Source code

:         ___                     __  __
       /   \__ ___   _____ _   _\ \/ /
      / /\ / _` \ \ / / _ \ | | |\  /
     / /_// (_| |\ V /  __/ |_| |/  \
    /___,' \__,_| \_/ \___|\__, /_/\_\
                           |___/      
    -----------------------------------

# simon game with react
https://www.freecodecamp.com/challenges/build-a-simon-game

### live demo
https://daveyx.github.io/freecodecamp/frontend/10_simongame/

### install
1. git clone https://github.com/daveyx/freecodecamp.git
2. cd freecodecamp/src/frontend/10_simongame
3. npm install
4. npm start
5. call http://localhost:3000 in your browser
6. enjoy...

__HOW TO COMPLETE THIS TASK__:
Gather each line of the listing containing the word "https" and show it.

__RESPONSE__:
https://www.freecodecamp.com/challenges/build-a-simon-game
https://daveyx.github.io/freecodecamp/frontend/10_simongame/
1. git clone https://github.com/daveyx/freecodecamp.git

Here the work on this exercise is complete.